I found another post here on how to derive it but it is suggested that you try it yourself a bunch of times...

8. Feb 3, 2008

### D H

Staff Emeritus
This $r$ refers to the distance from the rotational axis ...
and this $r$ refers to the distance from the center of the sphere. You got an erroneous result by erroneously equating two very different measures that happen to have the same symbol.

9. Feb 3, 2008

### D H

Staff Emeritus
Rather than integrating over a series of spherical shells I suggest you look at integrating over a series of cylindrical shells. The height (and hence mass) of these shells will vary with the radial distance from the axis of rotation. It will help to remember the formula for the length of a chord length of a circle as a function of the radius and chord angle ...

10. Feb 4, 2008

### Gear300

The $$dm=\rho \times 4\pi r^2\times dr$$ doesn't work. If you were to cut the sphere in half and try to straighten out one of the halves, it wont work out too well and thats probably the source of the mistake.

11. Feb 6, 2008

### Oerg

thanks for the replies, i finally figured how to derive it on my own.
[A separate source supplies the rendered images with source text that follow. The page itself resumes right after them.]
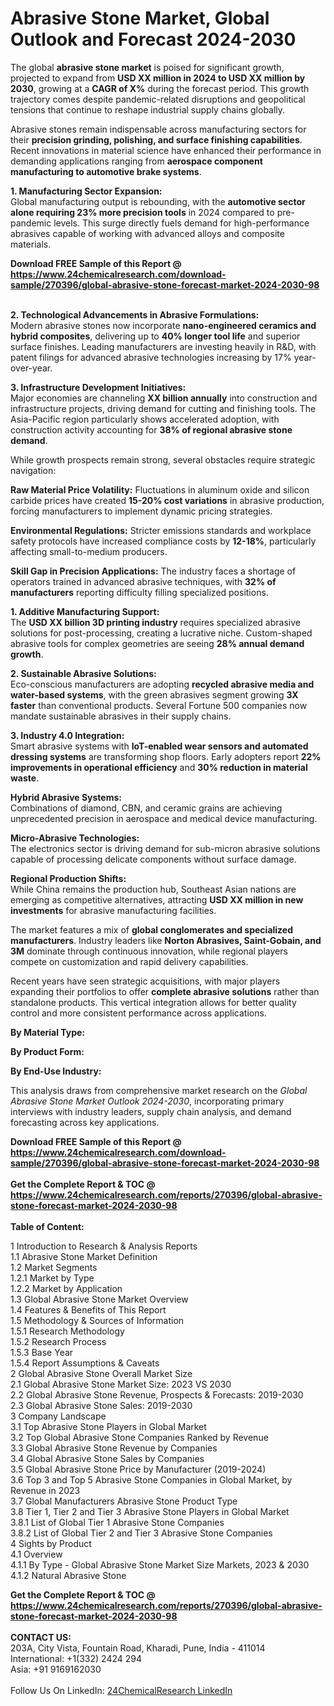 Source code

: <h1>Abrasive Stone Market, Global Outlook and Forecast 2024-2030</h1><p>The global <strong>abrasive stone market</strong> is poised for significant growth, projected to expand from <strong>USD XX million in 2024 to USD XX million by 2030</strong>, growing at a <strong>CAGR of X%</strong> during the forecast period. This growth trajectory comes despite pandemic-related disruptions and geopolitical tensions that continue to reshape industrial supply chains globally.</p><p>Abrasive stones remain indispensable across manufacturing sectors for their <strong>precision grinding, polishing, and surface finishing capabilities</strong>. Recent innovations in material science have enhanced their performance in demanding applications ranging from <strong>aerospace component manufacturing to automotive brake systems</strong>.</p><p><strong>1. Manufacturing Sector Expansion:</strong><br>
Global manufacturing output is rebounding, with the <strong>automotive sector alone requiring 23% more precision tools</strong> in 2024 compared to pre-pandemic levels. This surge directly fuels demand for high-performance abrasives capable of working with advanced alloys and composite materials.</p><div><b>Download FREE Sample of this Report @ 
            <a href="https://www.24chemicalresearch.com/download-sample/270396/global-abrasive-stone-forecast-market-2024-2030-98">
            https://www.24chemicalresearch.com/download-sample/270396/global-abrasive-stone-forecast-market-2024-2030-98</a></b></div><br><p><strong>2. Technological Advancements in Abrasive Formulations:</strong><br>
Modern abrasive stones now incorporate <strong>nano-engineered ceramics and hybrid composites</strong>, delivering up to <strong>40% longer tool life</strong> and superior surface finishes. Leading manufacturers are investing heavily in R&amp;D, with patent filings for advanced abrasive technologies increasing by 17% year-over-year.</p><p><strong>3. Infrastructure Development Initiatives:</strong><br>
Major economies are channeling <strong>XX billion annually</strong> into construction and infrastructure projects, driving demand for cutting and finishing tools. The Asia-Pacific region particularly shows accelerated adoption, with construction activity accounting for <strong>38% of regional abrasive stone demand</strong>.</p><p>While growth prospects remain strong, several obstacles require strategic navigation:</p><p><strong>Raw Material Price Volatility:</strong> Fluctuations in aluminum oxide and silicon carbide prices have created <strong>15-20% cost variations</strong> in abrasive production, forcing manufacturers to implement dynamic pricing strategies.</p><p><strong>Environmental Regulations:</strong> Stricter emissions standards and workplace safety protocols have increased compliance costs by <strong>12-18%</strong>, particularly affecting small-to-medium producers.</p><p><strong>Skill Gap in Precision Applications:</strong> The industry faces a shortage of operators trained in advanced abrasive techniques, with <strong>32% of manufacturers</strong> reporting difficulty filling specialized positions.</p><p><strong>1. Additive Manufacturing Support:</strong><br>
The <strong>USD XX billion 3D printing industry</strong> requires specialized abrasive solutions for post-processing, creating a lucrative niche. Custom-shaped abrasive tools for complex geometries are seeing <strong>28% annual demand growth</strong>.</p><p><strong>2. Sustainable Abrasive Solutions:</strong><br>
Eco-conscious manufacturers are adopting <strong>recycled abrasive media and water-based systems</strong>, with the green abrasives segment growing <strong>3X faster</strong> than conventional products. Several Fortune 500 companies now mandate sustainable abrasives in their supply chains.</p><p><strong>3. Industry 4.0 Integration:</strong><br>
Smart abrasive systems with <strong>IoT-enabled wear sensors and automated dressing systems</strong> are transforming shop floors. Early adopters report <strong>22% improvements in operational efficiency</strong> and <strong>30% reduction in material waste</strong>.</p><p><strong>Hybrid Abrasive Systems:</strong><br>
	Combinations of diamond, CBN, and ceramic grains are achieving unprecedented precision in aerospace and medical device manufacturing.</p><p><strong>Micro-Abrasive Technologies:</strong><br>
	The electronics sector is driving demand for sub-micron abrasive solutions capable of processing delicate components without surface damage.</p><p><strong>Regional Production Shifts:</strong><br>
	While China remains the production hub, Southeast Asian nations are emerging as competitive alternatives, attracting <strong>USD XX million in new investments</strong> for abrasive manufacturing facilities.</p><p>The market features a mix of <strong>global conglomerates and specialized manufacturers</strong>. Industry leaders like <strong>Norton Abrasives, Saint-Gobain, and 3M</strong> dominate through continuous innovation, while regional players compete on customization and rapid delivery capabilities.</p><p>Recent years have seen strategic acquisitions, with major players expanding their portfolios to offer <strong>complete abrasive solutions</strong> rather than standalone products. This vertical integration allows for better quality control and more consistent performance across applications.</p><p><strong>By Material Type:</strong></p><p><strong>By Product Form:</strong></p><p><strong>By End-Use Industry:</strong></p><p>This analysis draws from comprehensive market research on the <em>Global Abrasive Stone Market Outlook 2024-2030</em>, incorporating primary interviews with industry leaders, supply chain analysis, and demand forecasting across key applications.</p><div><b>Download FREE Sample of this Report @ 
            <a href="https://www.24chemicalresearch.com/download-sample/270396/global-abrasive-stone-forecast-market-2024-2030-98">
            https://www.24chemicalresearch.com/download-sample/270396/global-abrasive-stone-forecast-market-2024-2030-98</a></b></div><br><div><b>Get the Complete Report & TOC @ 
            <a href="https://www.24chemicalresearch.com/reports/270396/global-abrasive-stone-forecast-market-2024-2030-98">
            https://www.24chemicalresearch.com/reports/270396/global-abrasive-stone-forecast-market-2024-2030-98</a></b></div><br>
            <b>Table of Content:</b><p>1 Introduction to Research & Analysis Reports<br />
    1.1 Abrasive Stone Market Definition<br />
    1.2 Market Segments<br />
        1.2.1 Market by Type<br />
        1.2.2 Market by Application<br />
    1.3 Global Abrasive Stone Market Overview<br />
    1.4 Features & Benefits of This Report<br />
    1.5 Methodology & Sources of Information<br />
        1.5.1 Research Methodology<br />
        1.5.2 Research Process<br />
        1.5.3 Base Year<br />
        1.5.4 Report Assumptions & Caveats<br />
2 Global Abrasive Stone Overall Market Size<br />
    2.1 Global Abrasive Stone Market Size: 2023 VS 2030<br />
    2.2 Global Abrasive Stone Revenue, Prospects & Forecasts: 2019-2030<br />
    2.3 Global Abrasive Stone Sales: 2019-2030<br />
3 Company Landscape<br />
    3.1 Top Abrasive Stone Players in Global Market<br />
    3.2 Top Global Abrasive Stone Companies Ranked by Revenue<br />
    3.3 Global Abrasive Stone Revenue by Companies<br />
    3.4 Global Abrasive Stone Sales by Companies<br />
    3.5 Global Abrasive Stone Price by Manufacturer (2019-2024)<br />
    3.6 Top 3 and Top 5 Abrasive Stone Companies in Global Market, by Revenue in 2023<br />
    3.7 Global Manufacturers Abrasive Stone Product Type<br />
    3.8 Tier 1, Tier 2 and Tier 3 Abrasive Stone Players in Global Market<br />
        3.8.1 List of Global Tier 1 Abrasive Stone Companies<br />
        3.8.2 List of Global Tier 2 and Tier 3 Abrasive Stone Companies<br />
4 Sights by Product<br />
    4.1 Overview<br />
        4.1.1 By Type - Global Abrasive Stone Market Size Markets, 2023 & 2030<br />
        4.1.2 Natural Abrasive Stone<br />
      </p><div><b>Get the Complete Report & TOC @ 
            <a href="https://www.24chemicalresearch.com/reports/270396/global-abrasive-stone-forecast-market-2024-2030-98">
            https://www.24chemicalresearch.com/reports/270396/global-abrasive-stone-forecast-market-2024-2030-98</a></b></div><br><b>CONTACT US:</b><br>
            203A, City Vista, Fountain Road, Kharadi, Pune, India - 411014<br>
            International: +1(332) 2424 294<br>
            Asia: +91 9169162030 <br><br>
            Follow Us On LinkedIn: <a href="https://www.linkedin.com/company/24chemicalresearch/">24ChemicalResearch LinkedIn</a>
The moment of inertia of a disk is

$$I_{CM}=\int_{0}^{R} r^2 \times \rho \times 2 \pi r \times dr$$

$$I_{CM}=\frac{MR^2}{2}$$

Integrating these differential moment of inertia gives us the moment of inertia of a sphere
$$dI=\frac{r^2}{2} dm$$

$$dm=\rho \times \pi r^2 \times dz$$

So the integral becomes

$$I=\int_{-R}^{ R} \frac{\rho \pi}{2} (R^2-z^2)^2dz$$

$$I=\frac{2}{5} MR^2$$

Last edited: Feb 6, 2008